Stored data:
——

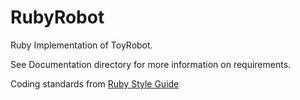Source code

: RubyRobot
=========

Ruby Implementation of ToyRobot.

See Documentation directory for more information on requirements.

Coding standards from [Ruby Style Guide](https://github.com/bbatsov/ruby-style-guide)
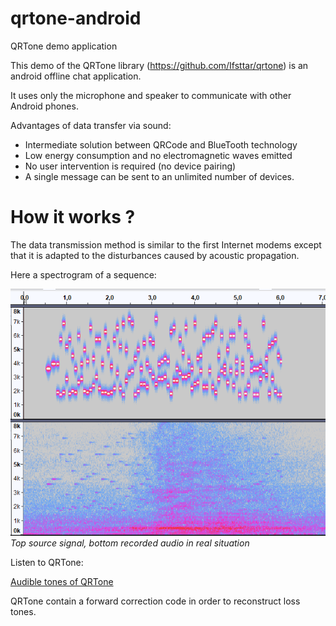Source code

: # qrtone-android
QRTone demo application

This demo of the QRTone library (https://github.com/Ifsttar/qrtone) is an android offline chat application.

 It uses only the microphone and speaker to communicate with other Android phones.

Advantages of data transfer via sound:

- Intermediate solution between QRCode and BlueTooth technology
- Low energy consumption and no electromagnetic waves emitted
- No user intervention is required (no device pairing)
- A single message can be sent to an unlimited number of devices.

# How it works ?

The data transmission method is similar to the first Internet modems except that it is adapted to the disturbances caused by acoustic propagation.

Here a spectrogram of a sequence:

![OpenWarble spectrogram](noise.png)
*Top source signal, bottom recorded audio in real situation*

Listen to QRTone:

[Audible tones of QRTone](https://raw.githubusercontent.com/Ifsttar/qrtone-android/master/test_qrtone_chat.mp3)



QRTone contain a forward correction code in order to reconstruct loss tones.
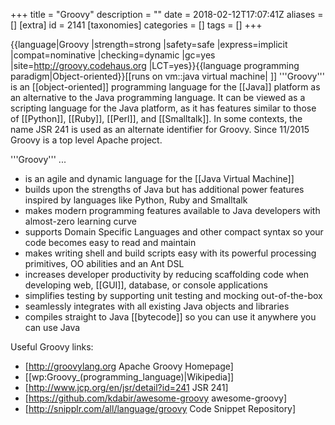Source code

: +++
title = "Groovy"
description = ""
date = 2018-02-12T17:07:41Z
aliases = []
[extra]
id = 2141
[taxonomies]
categories = []
tags = []
+++

{{language|Groovy
|strength=strong
|safety=safe
|express=implicit
|compat=nominative
|checking=dynamic
|gc=yes
|site=http://groovy.codehaus.org
|LCT=yes}}{{language programming paradigm|Object-oriented}}[[runs on vm::java virtual machine| ]]
'''Groovy''' is an [[object-oriented]] programming language for the [[Java]] platform as an alternative to the Java programming language. It can be viewed as a scripting language for the Java platform, as it has features similar to those of [[Python]], [[Ruby]], [[Perl]], and [[Smalltalk]]. In some contexts, the name JSR 241 is used as an alternate identifier for Groovy. Since 11/2015 Groovy is a top level Apache project.

'''Groovy''' ...
* is an agile and dynamic language for the [[Java Virtual Machine]]
* builds upon the strengths of Java but has additional power features inspired by languages like Python, Ruby and Smalltalk
* makes modern programming features available to Java developers with almost-zero learning curve
* supports Domain Specific Languages and other compact syntax so your code becomes easy to read and maintain
* makes writing shell and build scripts easy with its powerful processing primitives, OO abilities and an Ant DSL
* increases developer productivity by reducing scaffolding code when developing web, [[GUI]], database, or console applications
* simplifies testing by supporting unit testing and mocking out-of-the-box
* seamlessly integrates with all existing Java objects and libraries
* compiles straight to Java [[bytecode]] so you can use it anywhere you can use Java


Useful Groovy links:
* [http://groovylang.org Apache Groovy Homepage]
* [[wp:Groovy_(programming_language)|Wikipedia]]
* [http://www.jcp.org/en/jsr/detail?id=241 JSR 241]
* [https://github.com/kdabir/awesome-groovy awesome-groovy]
* [http://snipplr.com/all/language/groovy Code Snippet Repository]

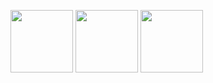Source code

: <p float="left">
  <img src="[/img1.png](https://github.com/user-attachments/assets/5020859a-3100-40f7-920f-1ece493909d0)" width="100" />
  <img src="/img2.png" width="100" /> 
  <img src="/img3.png" width="100" />
</p>


















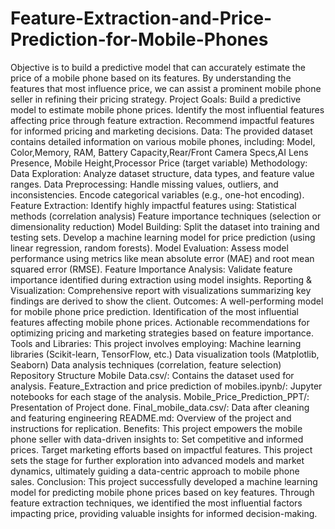 # Feature-Extraction-and-Price-Prediction-for-Mobile-Phones
Objective is to build a predictive model that can accurately estimate the price of a mobile phone based on its features.
By understanding the features that most influence price, we can assist a prominent mobile phone seller in refining their pricing strategy.
Project Goals:
Build a predictive model to estimate mobile phone prices.
Identify the most influential features affecting price through feature extraction.
Recommend impactful features for informed pricing and marketing decisions.
Data:
The provided dataset contains detailed information on various mobile phones, including:
Model, Color,Memory, RAM, Battery Capacity,Rear/Front Camera Specs,AI Lens Presence, Mobile Height,Processor
Price (target variable)
Methodology:
Data Exploration:
Analyze dataset structure, data types, and feature value ranges.
Data Preprocessing:
Handle missing values, outliers, and inconsistencies.
Encode categorical variables (e.g., one-hot encoding).
Feature Extraction:
Identify highly impactful features using:
Statistical methods (correlation analysis)
Feature importance techniques (selection or dimensionality reduction)
Model Building:
Split the dataset into training and testing sets.
Develop a machine learning model for price prediction (using linear regression, random forests).
Model Evaluation:
Assess model performance using metrics like mean absolute error (MAE) and root mean squared error (RMSE).
Feature Importance Analysis:
Validate feature importance identified during extraction using model insights.
Reporting & Visualization:
Comprehensive report with visualizations summarizing key findings are derived to show the client.
Outcomes:
A well-performing model for mobile phone price prediction.
Identification of the most influential features affecting mobile phone prices.
Actionable recommendations for optimizing pricing and marketing strategies based on feature importance.
Tools and Libraries:
This project involves employing:
Machine learning libraries (Scikit-learn, TensorFlow, etc.)
Data visualization tools (Matplotlib, Seaborn)
Data analysis techniques (correlation, feature selection)
Repository Structure
Mobile Data.csv/: Contains the dataset used for analysis.
Feature_Extraction and price prediction of mobiles.ipynb/: Jupyter notebooks for each stage of the analysis.
Mobile_Price_Prediction_PPT/: Presentation of Project done.
Final_mobile_data.csv/: Data after cleaning and featuring engineering
README.md: Overview of the project and instructions for replication.
Benefits:
This project empowers the mobile phone seller with data-driven insights to:
Set competitive and informed prices.
Target marketing efforts based on impactful features.
This project sets the stage for further exploration into advanced models and market dynamics, ultimately guiding a data-centric approach to mobile phone sales.
Conclusion:
This project successfully developed a machine learning model for predicting mobile phone prices based on key features. Through feature extraction techniques, we identified the most influential factors impacting price, providing valuable insights for informed decision-making.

——

> **EXERCISE**
Retype the records above line for line and exactly, omitting their pictures.

> **TASK ANSWER**
Source code

: RubyRobot
=========

Ruby Implementation of ToyRobot.

See Documentation directory for more information on requirements.

Coding standards from [Ruby Style Guide](https://github.com/bbatsov/ruby-style-guide)
Source code

: # qrtone-android
QRTone demo application

This demo of the QRTone library (https://github.com/Ifsttar/qrtone) is an android offline chat application.

 It uses only the microphone and speaker to communicate with other Android phones.

Advantages of data transfer via sound:

- Intermediate solution between QRCode and BlueTooth technology
- Low energy consumption and no electromagnetic waves emitted
- No user intervention is required (no device pairing)
- A single message can be sent to an unlimited number of devices.

# How it works ?

The data transmission method is similar to the first Internet modems except that it is adapted to the disturbances caused by acoustic propagation.

Here a spectrogram of a sequence:

![OpenWarble spectrogram](noise.png)
*Top source signal, bottom recorded audio in real situation*

Listen to QRTone:

[Audible tones of QRTone](https://raw.githubusercontent.com/Ifsttar/qrtone-android/master/test_qrtone_chat.mp3)



QRTone contain a forward correction code in order to reconstruct loss tones.
Source code

: +++
title = "Groovy"
description = ""
date = 2018-02-12T17:07:41Z
aliases = []
[extra]
id = 2141
[taxonomies]
categories = []
tags = []
+++

{{language|Groovy
|strength=strong
|safety=safe
|express=implicit
|compat=nominative
|checking=dynamic
|gc=yes
|site=http://groovy.codehaus.org
|LCT=yes}}{{language programming paradigm|Object-oriented}}[[runs on vm::java virtual machine| ]]
'''Groovy''' is an [[object-oriented]] programming language for the [[Java]] platform as an alternative to the Java programming language. It can be viewed as a scripting language for the Java platform, as it has features similar to those of [[Python]], [[Ruby]], [[Perl]], and [[Smalltalk]]. In some contexts, the name JSR 241 is used as an alternate identifier for Groovy. Since 11/2015 Groovy is a top level Apache project.

'''Groovy''' ...
* is an agile and dynamic language for the [[Java Virtual Machine]]
* builds upon the strengths of Java but has additional power features inspired by languages like Python, Ruby and Smalltalk
* makes modern programming features available to Java developers with almost-zero learning curve
* supports Domain Specific Languages and other compact syntax so your code becomes easy to read and maintain
* makes writing shell and build scripts easy with its powerful processing primitives, OO abilities and an Ant DSL
* increases developer productivity by reducing scaffolding code when developing web, [[GUI]], database, or console applications
* simplifies testing by supporting unit testing and mocking out-of-the-box
* seamlessly integrates with all existing Java objects and libraries
* compiles straight to Java [[bytecode]] so you can use it anywhere you can use Java


Useful Groovy links:
* [http://groovylang.org Apache Groovy Homepage]
* [[wp:Groovy_(programming_language)|Wikipedia]]
* [http://www.jcp.org/en/jsr/detail?id=241 JSR 241]
* [https://github.com/kdabir/awesome-groovy awesome-groovy]
* [http://snipplr.com/all/language/groovy Code Snippet Repository]

Source code

: <p float="left">
  <img src="[/img1.png](https://github.com/user-attachments/assets/5020859a-3100-40f7-920f-1ece493909d0)" width="100" />
  <img src="/img2.png" width="100" /> 
  <img src="/img3.png" width="100" />
</p>


















 # Feature-Extraction-and-Price-Prediction-for-Mobile-Phones
Objective is to build a predictive model that can accurately estimate the price of a mobile phone based on its features.
By understanding the features that most influence price, we can assist a prominent mobile phone seller in refining their pricing strategy.
Project Goals:
Build a predictive model to estimate mobile phone prices.
Identify the most influential features affecting price through feature extraction.
Recommend impactful features for informed pricing and marketing decisions.
Data:
The provided dataset contains detailed information on various mobile phones, including:
Model, Color,Memory, RAM, Battery Capacity,Rear/Front Camera Specs,AI Lens Presence, Mobile Height,Processor
Price (target variable)
Methodology:
Data Exploration:
Analyze dataset structure, data types, and feature value ranges.
Data Preprocessing:
Handle missing values, outliers, and inconsistencies.
Encode categorical variables (e.g., one-hot encoding).
Feature Extraction:
Identify highly impactful features using:
Statistical methods (correlation analysis)
Feature importance techniques (selection or dimensionality reduction)
Model Building:
Split the dataset into training and testing sets.
Develop a machine learning model for price prediction (using linear regression, random forests).
Model Evaluation:
Assess model performance using metrics like mean absolute error (MAE) and root mean squared error (RMSE).
Feature Importance Analysis:
Validate feature importance identified during extraction using model insights.
Reporting & Visualization:
Comprehensive report with visualizations summarizing key findings are derived to show the client.
Outcomes:
A well-performing model for mobile phone price prediction.
Identification of the most influential features affecting mobile phone prices.
Actionable recommendations for optimizing pricing and marketing strategies based on feature importance.
Tools and Libraries:
This project involves employing:
Machine learning libraries (Scikit-learn, TensorFlow, etc.)
Data visualization tools (Matplotlib, Seaborn)
Data analysis techniques (correlation, feature selection)
Repository Structure
Mobile Data.csv/: Contains the dataset used for analysis.
Feature_Extraction and price prediction of mobiles.ipynb/: Jupyter notebooks for each stage of the analysis.
Mobile_Price_Prediction_PPT/: Presentation of Project done.
Final_mobile_data.csv/: Data after cleaning and featuring engineering
README.md: Overview of the project and instructions for replication.
Benefits:
This project empowers the mobile phone seller with data-driven insights to:
Set competitive and informed prices.
Target marketing efforts based on impactful features.
This project sets the stage for further exploration into advanced models and market dynamics, ultimately guiding a data-centric approach to mobile phone sales.
Conclusion:
This project successfully developed a machine learning model for predicting mobile phone prices based on key features. Through feature extraction techniques, we identified the most influential factors impacting price, providing valuable insights for informed decision-making.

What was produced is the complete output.